I have a multiclass classification task. When I run my script based on the scikit example as the follows:
classifier = OneVsRestClassifier(GradientBoostingClassifier(n_estimators=70, max_depth=3, learning_rate=.02))
y_pred = classifier.fit(X_train, y_train).predict(X_test)
cnf_matrix = confusion_matrix(y_test, y_pred)
I get this error:
File "C:\ProgramData\Anaconda2\lib\site-packages\sklearn\metrics\classification.py", line 242, in confusion_matrix
raise ValueError("%s is not supported" % y_type)

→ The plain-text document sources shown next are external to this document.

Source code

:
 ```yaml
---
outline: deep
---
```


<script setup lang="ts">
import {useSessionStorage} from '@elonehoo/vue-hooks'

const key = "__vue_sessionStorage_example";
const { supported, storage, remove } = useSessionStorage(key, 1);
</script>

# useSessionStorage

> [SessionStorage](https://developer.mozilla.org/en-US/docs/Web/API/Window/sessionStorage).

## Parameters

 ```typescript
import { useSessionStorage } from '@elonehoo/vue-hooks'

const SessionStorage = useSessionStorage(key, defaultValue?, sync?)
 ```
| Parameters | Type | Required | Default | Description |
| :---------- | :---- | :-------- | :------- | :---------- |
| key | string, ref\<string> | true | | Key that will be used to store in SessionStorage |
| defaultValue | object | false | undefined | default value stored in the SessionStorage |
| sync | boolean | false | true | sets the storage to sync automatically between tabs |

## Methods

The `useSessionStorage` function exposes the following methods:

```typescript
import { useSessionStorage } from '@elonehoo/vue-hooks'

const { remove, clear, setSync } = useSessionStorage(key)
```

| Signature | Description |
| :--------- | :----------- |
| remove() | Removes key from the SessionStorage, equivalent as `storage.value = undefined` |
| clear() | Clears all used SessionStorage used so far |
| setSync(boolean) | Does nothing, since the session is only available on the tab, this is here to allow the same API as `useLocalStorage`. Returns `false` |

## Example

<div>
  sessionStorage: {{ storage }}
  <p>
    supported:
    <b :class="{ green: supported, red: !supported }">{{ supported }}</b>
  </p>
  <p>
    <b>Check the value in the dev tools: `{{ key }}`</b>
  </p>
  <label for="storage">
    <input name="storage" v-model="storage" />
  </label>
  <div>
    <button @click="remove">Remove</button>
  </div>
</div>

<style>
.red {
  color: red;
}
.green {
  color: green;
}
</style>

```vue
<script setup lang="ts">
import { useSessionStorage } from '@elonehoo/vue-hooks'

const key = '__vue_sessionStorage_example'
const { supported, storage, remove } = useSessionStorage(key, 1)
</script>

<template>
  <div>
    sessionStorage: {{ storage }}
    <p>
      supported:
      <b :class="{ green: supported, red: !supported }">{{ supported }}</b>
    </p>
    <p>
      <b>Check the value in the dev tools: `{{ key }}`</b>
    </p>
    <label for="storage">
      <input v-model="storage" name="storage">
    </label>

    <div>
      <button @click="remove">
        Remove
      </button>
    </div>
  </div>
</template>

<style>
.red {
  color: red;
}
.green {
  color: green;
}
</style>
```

ValueError: multilabel-indicator is not supported
I tried to pass the labels=classifier.classes_
to confusion_matrix()
, but it doesn't help.
y_test and y_pred are as the follow:
y_test =
array([[0, 0, 0, 1, 0, 0],
[0, 0, 0, 0, 1, 0],
[0, 1, 0, 0, 0, 0],
...,
[0, 0, 0, 0, 0, 1],
[0, 0, 0, 1, 0, 0],
[0, 0, 0, 0, 1, 0]])
y_pred =
array([[0, 0, 0, 0, 0, 0],
[0, 0, 0, 0, 0, 0],
[0, 0, 0, 0, 0, 0],
...,
[0, 0, 0, 0, 0, 1],
[0, 0, 0, 0, 0, 1],
[0, 0, 0, 0, 0, 0]])
This worked for me:
y_test_non_category = [ np.argmax(t) for t in y_test ]

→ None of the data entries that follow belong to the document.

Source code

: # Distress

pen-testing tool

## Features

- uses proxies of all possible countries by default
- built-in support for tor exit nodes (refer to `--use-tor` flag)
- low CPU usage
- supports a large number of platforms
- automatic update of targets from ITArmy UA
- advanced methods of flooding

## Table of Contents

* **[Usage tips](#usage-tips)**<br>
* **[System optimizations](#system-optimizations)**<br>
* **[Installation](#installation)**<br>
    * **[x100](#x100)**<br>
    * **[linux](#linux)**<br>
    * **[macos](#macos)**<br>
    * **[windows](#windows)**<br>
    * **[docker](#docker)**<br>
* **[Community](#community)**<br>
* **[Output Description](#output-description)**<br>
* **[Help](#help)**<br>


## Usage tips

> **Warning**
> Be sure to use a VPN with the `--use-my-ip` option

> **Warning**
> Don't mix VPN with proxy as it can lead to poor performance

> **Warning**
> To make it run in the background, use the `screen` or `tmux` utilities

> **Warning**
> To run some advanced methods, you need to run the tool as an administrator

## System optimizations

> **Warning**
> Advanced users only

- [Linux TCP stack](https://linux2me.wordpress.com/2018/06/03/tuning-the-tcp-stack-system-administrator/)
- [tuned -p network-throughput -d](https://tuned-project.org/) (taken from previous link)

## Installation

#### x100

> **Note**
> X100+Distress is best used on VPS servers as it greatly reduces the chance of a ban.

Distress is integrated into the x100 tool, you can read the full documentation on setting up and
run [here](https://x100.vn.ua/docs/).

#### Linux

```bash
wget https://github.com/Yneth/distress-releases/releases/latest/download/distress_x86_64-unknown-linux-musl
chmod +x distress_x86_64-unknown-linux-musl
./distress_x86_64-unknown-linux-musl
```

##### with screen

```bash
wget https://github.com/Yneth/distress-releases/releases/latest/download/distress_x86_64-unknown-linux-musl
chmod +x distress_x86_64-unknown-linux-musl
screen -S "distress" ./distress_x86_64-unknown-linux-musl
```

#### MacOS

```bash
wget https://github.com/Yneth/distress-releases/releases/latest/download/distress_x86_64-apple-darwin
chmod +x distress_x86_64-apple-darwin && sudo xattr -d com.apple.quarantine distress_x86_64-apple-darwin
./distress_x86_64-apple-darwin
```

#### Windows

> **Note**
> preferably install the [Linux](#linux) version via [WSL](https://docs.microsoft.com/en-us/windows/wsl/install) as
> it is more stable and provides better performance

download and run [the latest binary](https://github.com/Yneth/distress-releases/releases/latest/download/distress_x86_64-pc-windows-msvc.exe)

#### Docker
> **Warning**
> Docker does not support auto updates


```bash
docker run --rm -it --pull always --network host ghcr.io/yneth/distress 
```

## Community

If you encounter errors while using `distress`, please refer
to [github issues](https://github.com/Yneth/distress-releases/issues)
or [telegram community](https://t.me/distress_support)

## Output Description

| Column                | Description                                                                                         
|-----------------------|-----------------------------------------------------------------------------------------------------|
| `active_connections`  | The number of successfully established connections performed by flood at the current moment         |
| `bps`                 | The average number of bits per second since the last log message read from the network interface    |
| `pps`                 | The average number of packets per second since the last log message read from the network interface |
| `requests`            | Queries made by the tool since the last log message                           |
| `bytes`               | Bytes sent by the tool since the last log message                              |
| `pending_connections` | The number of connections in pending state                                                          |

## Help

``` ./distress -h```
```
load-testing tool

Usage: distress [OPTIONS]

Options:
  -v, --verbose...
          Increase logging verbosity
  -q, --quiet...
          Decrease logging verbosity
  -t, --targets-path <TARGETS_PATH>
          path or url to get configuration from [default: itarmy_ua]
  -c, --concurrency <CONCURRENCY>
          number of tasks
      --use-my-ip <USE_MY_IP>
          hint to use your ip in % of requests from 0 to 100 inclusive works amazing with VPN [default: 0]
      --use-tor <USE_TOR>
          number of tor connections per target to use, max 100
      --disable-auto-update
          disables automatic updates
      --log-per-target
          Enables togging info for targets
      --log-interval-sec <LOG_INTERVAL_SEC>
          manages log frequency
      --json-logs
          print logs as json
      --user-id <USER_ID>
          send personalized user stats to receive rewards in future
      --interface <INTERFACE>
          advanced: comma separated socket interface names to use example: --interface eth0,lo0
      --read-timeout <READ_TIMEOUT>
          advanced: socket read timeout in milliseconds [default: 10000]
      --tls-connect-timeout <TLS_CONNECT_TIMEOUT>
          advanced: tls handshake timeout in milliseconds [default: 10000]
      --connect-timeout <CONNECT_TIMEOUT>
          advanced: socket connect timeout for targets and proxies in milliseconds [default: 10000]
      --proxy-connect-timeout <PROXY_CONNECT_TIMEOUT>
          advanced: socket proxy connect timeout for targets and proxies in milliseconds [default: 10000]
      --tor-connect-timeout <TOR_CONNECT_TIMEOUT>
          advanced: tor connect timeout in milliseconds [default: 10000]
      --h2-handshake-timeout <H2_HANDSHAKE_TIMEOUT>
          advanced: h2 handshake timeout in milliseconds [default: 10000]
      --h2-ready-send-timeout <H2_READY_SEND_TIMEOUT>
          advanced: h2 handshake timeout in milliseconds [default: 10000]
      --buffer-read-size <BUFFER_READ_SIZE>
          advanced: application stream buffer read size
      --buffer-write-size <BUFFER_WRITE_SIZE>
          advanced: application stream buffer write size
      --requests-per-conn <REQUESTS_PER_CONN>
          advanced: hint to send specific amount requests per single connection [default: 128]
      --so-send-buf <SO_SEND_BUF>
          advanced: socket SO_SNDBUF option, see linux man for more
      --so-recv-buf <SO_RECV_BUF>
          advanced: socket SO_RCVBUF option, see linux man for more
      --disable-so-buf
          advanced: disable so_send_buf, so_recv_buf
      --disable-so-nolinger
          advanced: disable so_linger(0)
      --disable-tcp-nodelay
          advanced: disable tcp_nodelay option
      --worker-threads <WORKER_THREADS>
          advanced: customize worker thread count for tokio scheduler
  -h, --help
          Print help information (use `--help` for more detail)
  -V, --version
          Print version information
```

y_predict_non_category = [ np.argmax(t) for t in y_predict ]
from sklearn.metrics import confusion_matrix
conf_mat = confusion_matrix(y_test_non_category, y_predict_non_category)
where y_test
and y_predict
are categorical variables like one-hot vectors.